For people in need in rural areas, Jack also pioneered scheduled visits to outlying villages
and communities in liaison with village heads and community leaders.
Calcutta Rescue's two educaional centres provide education for hundreds of children from the ten poorest slums in the city; children who would otherwise have little chance of an education. Many have parents who are illiterate, some are orphans, others do not even know who their parents are. Some are already working as child labourers, some have been cruelly abused; they only knowledge common to all is that of extreme poverty. Instruction for the youngest pupils includes the basic English alphabet, arithmetic and hygiene. Older ones study reading and and writing in Hindi/ Bengali, maths, general knowledge and simple English. They are loved by teachers and staff, something, alas, which many have never experienced.
Also of importance is constructive recreation, and all kids can participate in various
team sports, music, art projects, yoga lessons, singing and dance.
Successful older children receive sponsorships to attend government or private schools. Very bright students Calcutta Rescue go to university. All children are provided with uniforms, two nourishing meals a day, medical and dental care, plus individual support with their studies. Calcutta Rescue’s schools were awarded the "School That Cares" award in 2018 for the most caring school in West Bengal at the Telegraph School Awards for Excellence.
Learning a useful skill can make the difference between poverty and prosperity. Calcutta Rescue helps unskilled labourers to embark on courses or apprenticeships which will open the door to productive skilled and semi-skilled employment such as hairdressing, massage therapy, auto mechanics, plumbing, weaving and carpentry.
Foreign volunteers display handicrafts on sale to tourists at the famous Fairlawn Hotel in Sudder Street, Kolkata.
The Calcutta Rescue Head Office is located on the fourth floor of an old building, up narrow, well-worn stairs. There are no plush offices. No executive salaries. No high-tech equipment. No air-conditioning. No staff cars. No personal expense accounts. No entertaining. No nice green surroundings. Foreign volunteers pay for their own travel to Kolkata, accommodation, food and personal expenses.
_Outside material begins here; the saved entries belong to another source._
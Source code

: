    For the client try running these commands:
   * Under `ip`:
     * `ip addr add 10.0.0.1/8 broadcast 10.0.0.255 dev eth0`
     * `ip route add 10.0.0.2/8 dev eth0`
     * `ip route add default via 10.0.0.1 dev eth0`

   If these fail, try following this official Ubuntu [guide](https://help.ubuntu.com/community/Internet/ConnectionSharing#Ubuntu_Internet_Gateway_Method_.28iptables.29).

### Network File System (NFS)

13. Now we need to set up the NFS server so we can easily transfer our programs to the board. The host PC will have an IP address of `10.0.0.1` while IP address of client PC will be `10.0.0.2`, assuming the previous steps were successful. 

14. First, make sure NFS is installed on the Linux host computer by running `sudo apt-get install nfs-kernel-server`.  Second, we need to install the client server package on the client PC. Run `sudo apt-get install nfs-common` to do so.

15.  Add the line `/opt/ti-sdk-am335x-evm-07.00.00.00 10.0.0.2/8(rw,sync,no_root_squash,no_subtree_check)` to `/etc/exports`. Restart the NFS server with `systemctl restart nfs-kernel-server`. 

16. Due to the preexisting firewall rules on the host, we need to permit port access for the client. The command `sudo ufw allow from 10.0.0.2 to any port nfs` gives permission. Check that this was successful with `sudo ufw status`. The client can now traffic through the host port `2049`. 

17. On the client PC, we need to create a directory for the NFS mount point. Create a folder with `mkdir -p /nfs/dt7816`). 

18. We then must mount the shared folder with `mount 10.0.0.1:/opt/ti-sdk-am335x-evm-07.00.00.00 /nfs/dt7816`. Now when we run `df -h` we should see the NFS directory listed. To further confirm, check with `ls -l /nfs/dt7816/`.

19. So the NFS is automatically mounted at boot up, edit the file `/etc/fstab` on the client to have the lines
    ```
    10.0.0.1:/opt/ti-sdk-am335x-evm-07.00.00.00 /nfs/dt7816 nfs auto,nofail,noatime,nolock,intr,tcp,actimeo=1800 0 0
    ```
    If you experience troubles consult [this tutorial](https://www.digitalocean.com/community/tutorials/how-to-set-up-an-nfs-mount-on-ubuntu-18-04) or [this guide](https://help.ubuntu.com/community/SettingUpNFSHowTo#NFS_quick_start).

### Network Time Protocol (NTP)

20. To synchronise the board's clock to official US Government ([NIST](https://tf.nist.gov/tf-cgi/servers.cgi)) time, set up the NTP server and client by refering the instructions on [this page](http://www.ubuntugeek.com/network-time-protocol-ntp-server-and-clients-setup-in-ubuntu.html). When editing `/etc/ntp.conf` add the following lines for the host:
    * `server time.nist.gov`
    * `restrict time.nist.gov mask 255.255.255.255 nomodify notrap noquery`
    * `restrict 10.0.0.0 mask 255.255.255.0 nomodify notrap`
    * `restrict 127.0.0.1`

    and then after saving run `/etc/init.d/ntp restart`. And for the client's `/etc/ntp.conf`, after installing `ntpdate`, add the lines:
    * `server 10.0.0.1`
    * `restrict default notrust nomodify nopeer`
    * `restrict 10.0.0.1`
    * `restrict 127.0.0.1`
Foreign volunteers provide varying degrees of assistance. Although those with some medical or nursing experience are particularly valuable, all skills and abilities can prove useful - including the design of posters and medical illustrations, such as this example. The young lady holding the poster went on to become a doctor, and is now active in Connecticut's street medicine programme in the United States.
“I don’t think anywhere in the world people are living in worse conditions than along
the filthy canals and rubbish dumps of Kolkata.”